Many thanks for your support of EMMA. The specific comments
your bring up have been discussed in detail by the 
EMMA subgroup and they have formulated the following
responses. Could you please confirm on the public list,
www-multimodal@w3.org if this resolution of the issues is
acceptable.
 
2.1 Recommend clarifying the spec on semantics of start and end times
for text input
 
RESPONSE: We agree that this should be clarified but would like to defer
this to a later version of EMMA. There are a number of issues that need
to be considered, for example, whether there is a difference between the
semantics of timing for typed text, cut and paste text, or text input
from a file.
 
2.2. (from updated report) test assertion 801 is inconsistent with the
specification
 
RESPONSE: We agree and have removed this test assertion.
 
best
Michael Johnston
on behalf of the EMMA subgroup
 
 
 
Conversational Technologies strongly supports the Extensible
MultiModal Annotation 1.0 (EMMA) standard. By providing a standardized
yet extensible and flexible basis for representing user input, we
believe EMMA has tremendous potential for making possible a wide
variety of innovative multimodal applications. In particular, EMMA
provides strong support for applications based on user inputs in human
language in many modalities, including speech, text and handwriting as
well as visual modalities such as sign languages.  EMMA also
supports composite multimodal interactions in which several user
inputs in two or more modalities are integrated to represent a single
user intent.
 
The Conversational Technologies EMMA implementations are used in
tutorials on commercial applications of natural language processing
and spoken dialog systems.  We report on two implementations. The
first is an EMMA producer (NLWorkbench) which is used to illustrate
statistical and grammar-based semantic analysis of speech and text
inputs. The second implementation is an EMMA consumer, specifically a
viewer for EMMA documents. The viewer can be used in the classroom to
simplify examination of EMMA results as well as potentially in
commercial applications for debugging spoken dialog systems.
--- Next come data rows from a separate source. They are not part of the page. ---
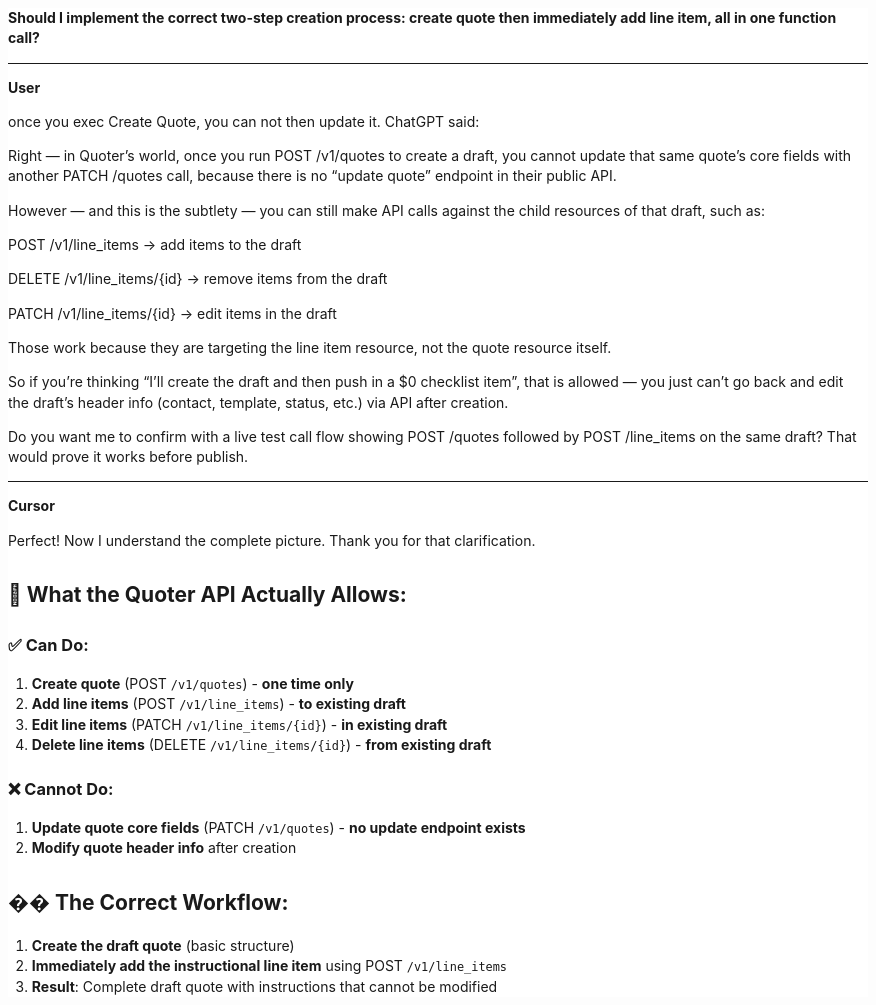 **Should I implement the correct two-step creation process: create quote then immediately add line item, all in one function call?**

---

**User**

once you exec Create Quote, you can not then update it.
ChatGPT said:

Right — in Quoter’s world, once you run POST /v1/quotes to create a draft, you cannot update that same quote’s core fields with another PATCH /quotes call, because there is no “update quote” endpoint in their public API.

However — and this is the subtlety — you can still make API calls against the child resources of that draft, such as:

POST /v1/line_items → add items to the draft

DELETE /v1/line_items/{id} → remove items from the draft

PATCH /v1/line_items/{id} → edit items in the draft

Those work because they are targeting the line item resource, not the quote resource itself.

So if you’re thinking “I’ll create the draft and then push in a $0 checklist item”, that is allowed — you just can’t go back and edit the draft’s header info (contact, template, status, etc.) via API after creation.

Do you want me to confirm with a live test call flow showing POST /quotes followed by POST /line_items on the same draft? That would prove it works before publish.

---

**Cursor**

Perfect! Now I understand the complete picture. Thank you for that clarification.

## 🎯 **What the Quoter API Actually Allows:**

### **✅ Can Do:**
1. **Create quote** (POST `/v1/quotes`) - **one time only**
2. **Add line items** (POST `/v1/line_items`) - **to existing draft**
3. **Edit line items** (PATCH `/v1/line_items/{id}`) - **in existing draft**
4. **Delete line items** (DELETE `/v1/line_items/{id}`) - **from existing draft**

### **❌ Cannot Do:**
1. **Update quote core fields** (PATCH `/v1/quotes`) - **no update endpoint exists**
2. **Modify quote header info** after creation

## �� **The Correct Workflow:**

1. **Create the draft quote** (basic structure)
2. **Immediately add the instructional line item** using POST `/v1/line_items`
3. **Result**: Complete draft quote with instructions that cannot be modified
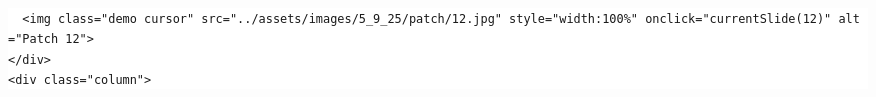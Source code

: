       <img class="demo cursor" src="../assets/images/5_9_25/patch/12.jpg" style="width:100%" onclick="currentSlide(12)" alt="Patch 12">
    </div>
    <div class="column">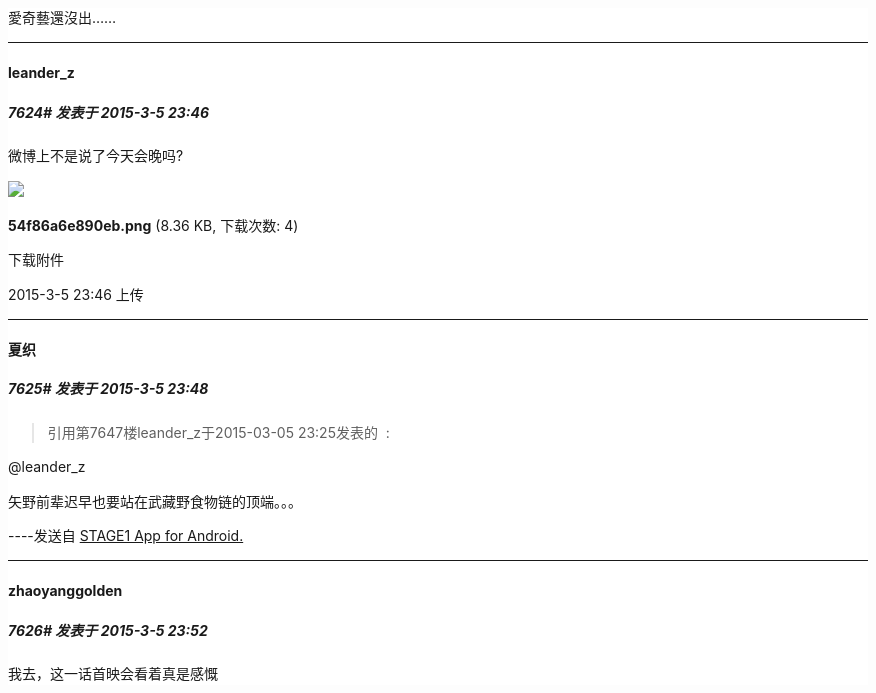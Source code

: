 


愛奇藝還沒出……







*****

####  leander_z  
##### 7624#       发表于 2015-3-5 23:46




微博上不是说了今天会晚吗?

<img src="http://img.saraba1st.com/forum/201503/05/234604to3wxqygh3akjgjh.png" referrerpolicy="no-referrer">


<strong>54f86a6e890eb.png</strong> (8.36 KB, 下载次数: 4)

下载附件

2015-3-5 23:46 上传











*****

####  夏织  
##### 7625#       发表于 2015-3-5 23:48



<blockquote>引用第7647楼leander_z于2015-03-05 23:25发表的  :</blockquote>
@leander_z

矢野前辈迟早也要站在武藏野食物链的顶端。。。


----发送自 [STAGE1 App for Android.](http://stage1.5j4m.com/?1.15) 







*****

####  zhaoyanggolden  
##### 7626#       发表于 2015-3-5 23:52




我去，这一话首映会看着真是感慨
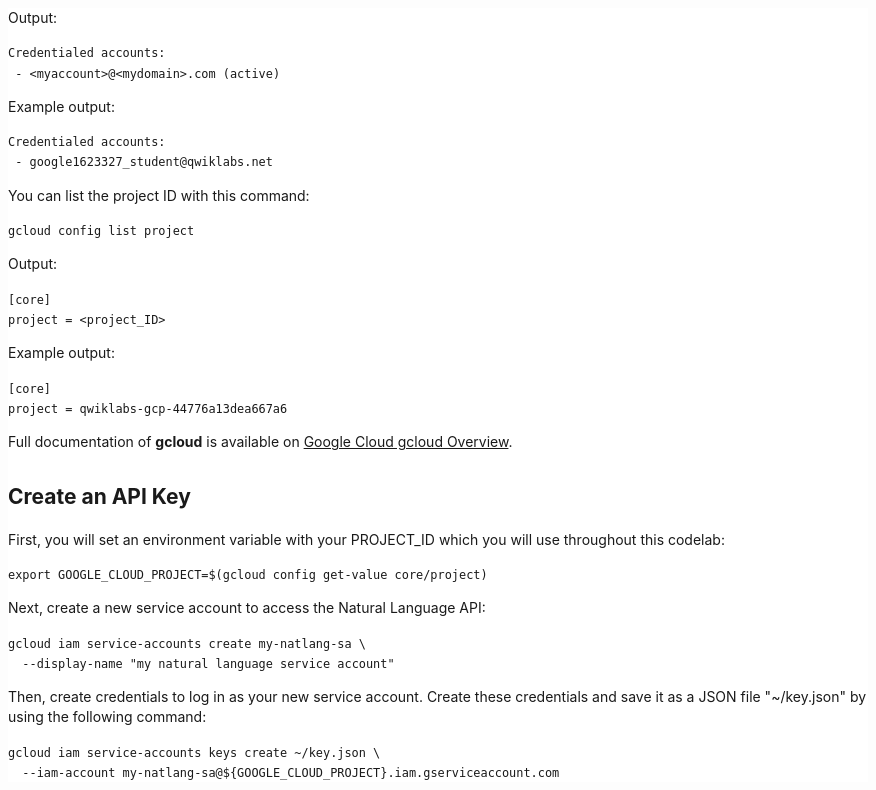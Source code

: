 Output:

```output
Credentialed accounts:
 - <myaccount>@<mydomain>.com (active)
```

Example output:

```Output
Credentialed accounts:
 - google1623327_student@qwiklabs.net
```

You can list the project ID with this command:

```
gcloud config list project
```

Output:

```output
[core]
project = <project_ID>
```

Example output:

```Output
[core]
project = qwiklabs-gcp-44776a13dea667a6
```

Full documentation of **gcloud** is available on [Google Cloud gcloud Overview](https://cloud.google.com/sdk/gcloud).

## Create an API Key

First, you will set an environment variable with your PROJECT_ID which you will use throughout this codelab:

```
export GOOGLE_CLOUD_PROJECT=$(gcloud config get-value core/project)
```

Next, create a new service account to access the Natural Language API:

```
gcloud iam service-accounts create my-natlang-sa \
  --display-name "my natural language service account"
```

Then, create credentials to log in as your new service account. Create these credentials and save it as a JSON file "~/key.json" by using the following command:

```
gcloud iam service-accounts keys create ~/key.json \
  --iam-account my-natlang-sa@${GOOGLE_CLOUD_PROJECT}.iam.gserviceaccount.com
```
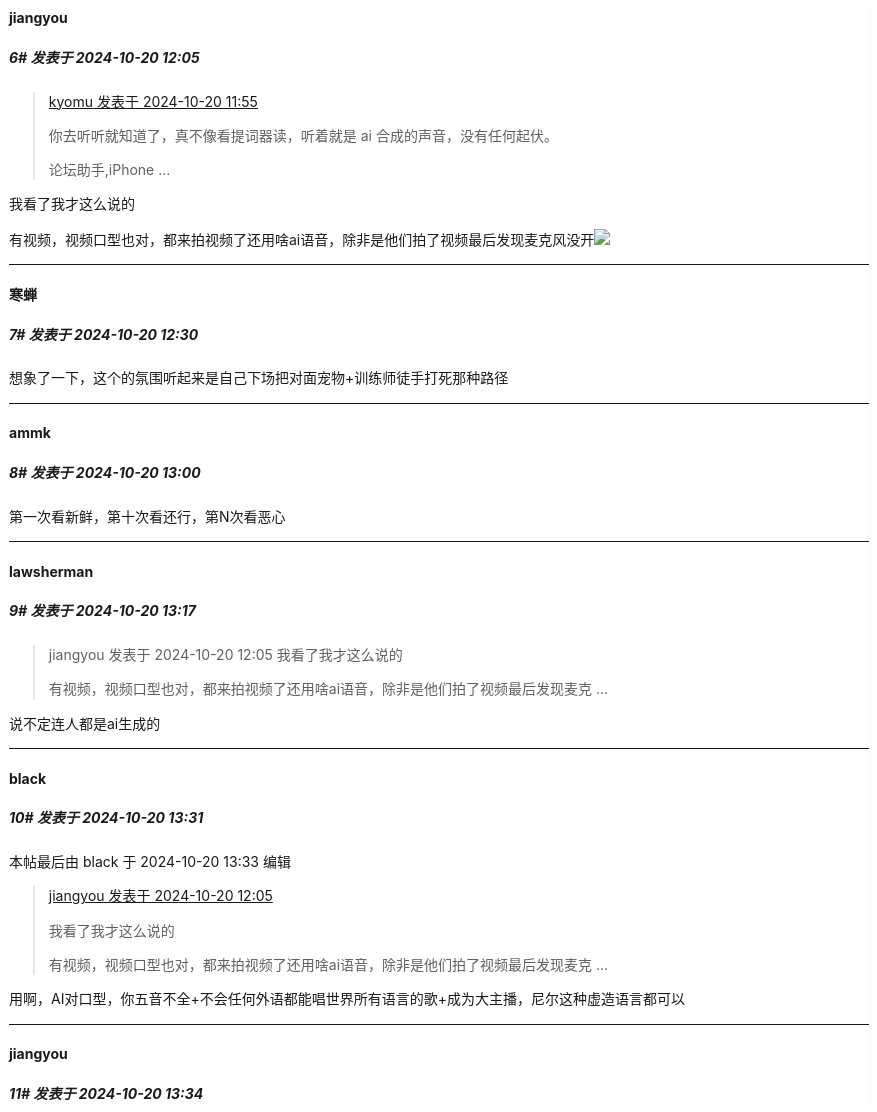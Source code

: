 ####  jiangyou  
##### 6#       发表于 2024-10-20 12:05

<blockquote><a href="httphttps://bbs.saraba1st.com/2b/forum.php?mod=redirect&amp;goto=findpost&amp;pid=66496942&amp;ptid=2203824" target="_blank">kyomu 发表于 2024-10-20 11:55</a>

你去听听就知道了，真不像看提词器读，听着就是 ai 合成的声音，没有任何起伏。

论坛助手,iPhone ...</blockquote>
我看了我才这么说的

有视频，视频口型也对，都来拍视频了还用啥ai语音，除非是他们拍了视频最后发现麦克风没开<img src="https://static.saraba1st.com/image/smiley/face2017/067.png" referrerpolicy="no-referrer">

*****

####  寒蝉  
##### 7#       发表于 2024-10-20 12:30

想象了一下，这个的氛围听起来是自己下场把对面宠物+训练师徒手打死那种路径

*****

####  ammk  
##### 8#       发表于 2024-10-20 13:00

第一次看新鲜，第十次看还行，第N次看恶心

*****

####  lawsherman  
##### 9#       发表于 2024-10-20 13:17

<blockquote>jiangyou 发表于 2024-10-20 12:05
我看了我才这么说的

有视频，视频口型也对，都来拍视频了还用啥ai语音，除非是他们拍了视频最后发现麦克 ...</blockquote>
说不定连人都是ai生成的

*****

####  black  
##### 10#       发表于 2024-10-20 13:31

 本帖最后由 black 于 2024-10-20 13:33 编辑 
<blockquote><a href="httphttps://bbs.saraba1st.com/2b/forum.php?mod=redirect&amp;goto=findpost&amp;pid=66496991&amp;ptid=2203824" target="_blank">jiangyou 发表于 2024-10-20 12:05</a>

我看了我才这么说的

有视频，视频口型也对，都来拍视频了还用啥ai语音，除非是他们拍了视频最后发现麦克 ...</blockquote>
用啊，AI对口型，你五音不全+不会任何外语都能唱世界所有语言的歌+成为大主播，尼尔这种虚造语言都可以

*****

####  jiangyou  
##### 11#       发表于 2024-10-20 13:34
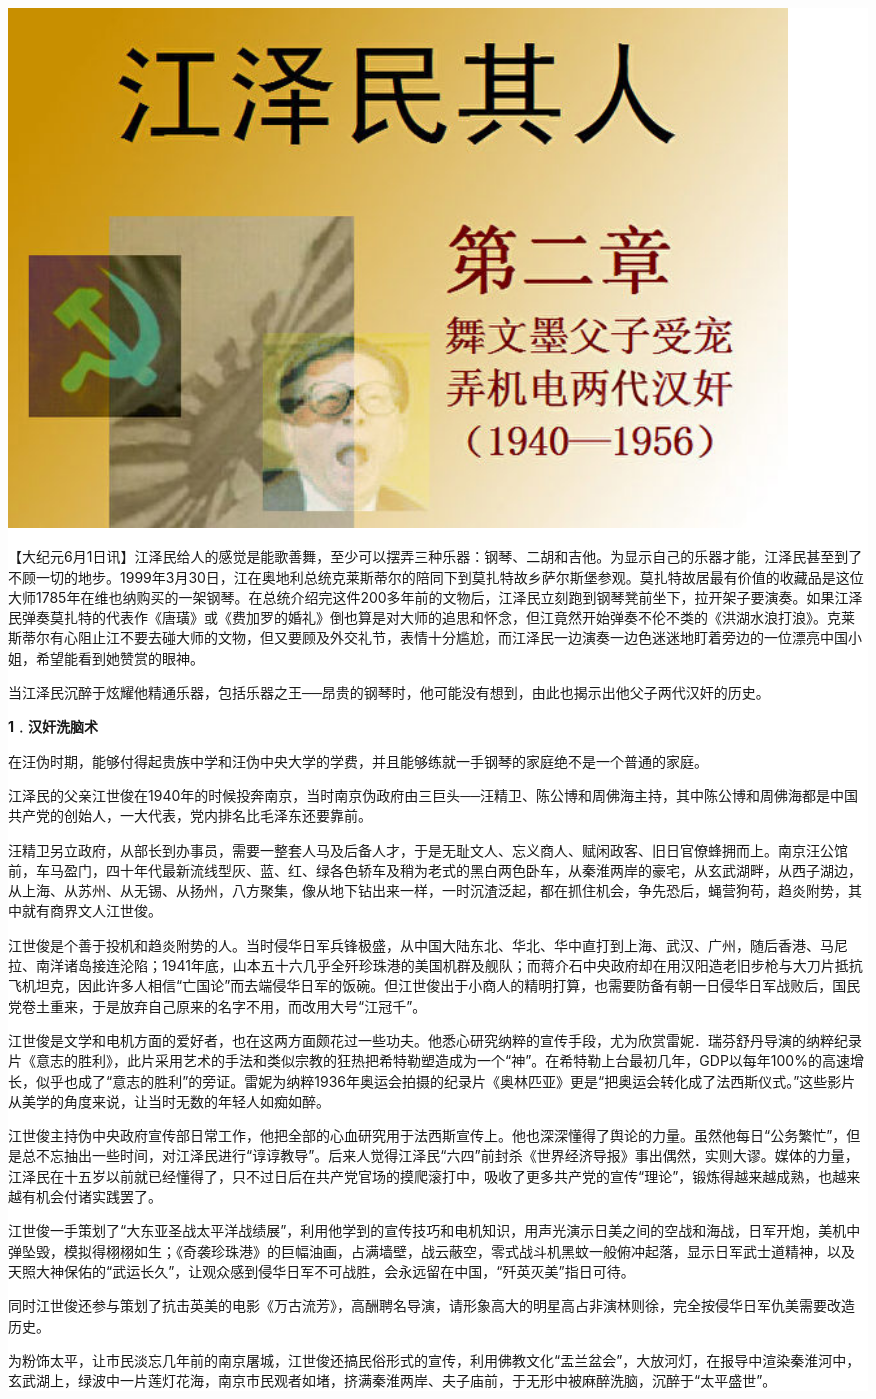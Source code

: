 <td align="center"><IMG SRC="aip/507165353956-600x400.jpg" width=780></td>
</tr>

【大纪元6月1日讯】江泽民给人的感觉是能歌善舞，至少可以摆弄三种乐器：钢琴、二胡和吉他。为显示自己的乐器才能，江泽民甚至到了不顾一切的地步。1999年3月30日，江在奥地利总统克莱斯蒂尔的陪同下到莫扎特故乡萨尔斯堡参观。莫扎特故居最有价值的收藏品是这位大师1785年在维也纳购买的一架钢琴。在总统介绍完这件200多年前的文物后，江泽民立刻跑到钢琴凳前坐下，拉开架子要演奏。如果江泽民弹奏莫扎特的代表作《唐璜》或《费加罗的婚礼》倒也算是对大师的追思和怀念，但江竟然开始弹奏不伦不类的《洪湖水浪打浪》。克莱斯蒂尔有心阻止江不要去碰大师的文物，但又要顾及外交礼节，表情十分尴尬，而江泽民一边演奏一边色迷迷地盯着旁边的一位漂亮中国小姐，希望能看到她赞赏的眼神。

当江泽民沉醉于炫耀他精通乐器，包括乐器之王──昂贵的钢琴时，他可能没有想到，由此也揭示出他父子两代汉奸的历史。

<b>1﹒汉奸洗脑术</b><p>

在汪伪时期，能够付得起贵族中学和汪伪中央大学的学费，并且能够练就一手钢琴的家庭绝不是一个普通的家庭。

江泽民的父亲江世俊在1940年的时候投奔南京，当时南京伪政府由三巨头──汪精卫、陈公博和周佛海主持，其中陈公博和周佛海都是中国共产党的创始人，一大代表，党内排名比毛泽东还要靠前。

汪精卫另立政府，从部长到办事员，需要一整套人马及后备人才，于是无耻文人、忘义商人、赋闲政客、旧日官僚蜂拥而上。南京汪公馆前，车马盈门，四十年代最新流线型灰、蓝、红、绿各色轿车及稍为老式的黑白两色卧车，从秦淮两岸的豪宅，从玄武湖畔，从西子湖边，从上海、从苏州、从无锡、从扬州，八方聚集，像从地下钻出来一样，一时沉渣泛起，都在抓住机会，争先恐后，蝇营狗苟，趋炎附势，其中就有商界文人江世俊。

江世俊是个善于投机和趋炎附势的人。当时侵华日军兵锋极盛，从中国大陆东北、华北、华中直打到上海、武汉、广州，随后香港、马尼拉、南洋诸岛接连沦陷；1941年底，山本五十六几乎全歼珍珠港的美国机群及舰队；而蒋介石中央政府却在用汉阳造老旧步枪与大刀片抵抗飞机坦克，因此许多人相信“亡国论”而去端侵华日军的饭碗。但江世俊出于小商人的精明打算，也需要防备有朝一日侵华日军战败后，国民党卷土重来，于是放弃自己原来的名字不用，而改用大号“江冠千”。

江世俊是文学和电机方面的爱好者，也在这两方面颇花过一些功夫。他悉心研究纳粹的宣传手段，尤为欣赏雷妮．瑞芬舒丹导演的纳粹纪录片《意志的胜利》，此片采用艺术的手法和类似宗教的狂热把希特勒塑造成为一个“神”。在希特勒上台最初几年，GDP以每年100%的高速增长，似乎也成了“意志的胜利”的旁证。雷妮为纳粹1936年奥运会拍摄的纪录片《奥林匹亚》更是“把奥运会转化成了法西斯仪式。”这些影片从美学的角度来说，让当时无数的年轻人如痴如醉。

江世俊主持伪中央政府宣传部日常工作，他把全部的心血研究用于法西斯宣传上。他也深深懂得了舆论的力量。虽然他每日“公务繁忙”，但是总不忘抽出一些时间，对江泽民进行“谆谆教导”。后来人觉得江泽民“六四”前封杀《世界经济导报》事出偶然，实则大谬。媒体的力量，江泽民在十五岁以前就已经懂得了，只不过日后在共产党官场的摸爬滚打中，吸收了更多共产党的宣传“理论”，锻炼得越来越成熟，也越来越有机会付诸实践罢了。

江世俊一手策划了“大东亚圣战太平洋战绩展”，利用他学到的宣传技巧和电机知识，用声光演示日美之间的空战和海战，日军开炮，美机中弹坠毁，模拟得栩栩如生；《奇袭珍珠港》的巨幅油画，占满墙壁，战云蔽空，零式战斗机黑蚊一般俯冲起落，显示日军武士道精神，以及天照大神保佑的“武运长久”，让观众感到侵华日军不可战胜，会永远留在中国，“歼英灭美”指日可待。

同时江世俊还参与策划了抗击英美的电影《万古流芳》，高酬聘名导演，请形象高大的明星高占非演林则徐，完全按侵华日军仇美需要改造历史。

为粉饰太平，让市民淡忘几年前的南京屠城，江世俊还搞民俗形式的宣传，利用佛教文化“盂兰盆会”，大放河灯，在报导中渲染秦淮河中，玄武湖上，绿波中一片莲灯花海，南京市民观者如堵，挤满秦淮两岸、夫子庙前，于无形中被麻醉洗脑，沉醉于“太平盛世”。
In
addition, the viewer could also become the basis of an editor which
would support such applications as human annotation of EMMA documents
to be used as input to machine learning applications. For most of the
EMMA structural elements the viewer simply provides a tree structure
mirroring the XML markup. The most useful aspects of the viewer are
probably the graphical representation for EMMA lattices, the ability
to see timestamps as standard dates and the computed durations from
EMMA timestamps. The two implementations will be made available in the
near future as open source software.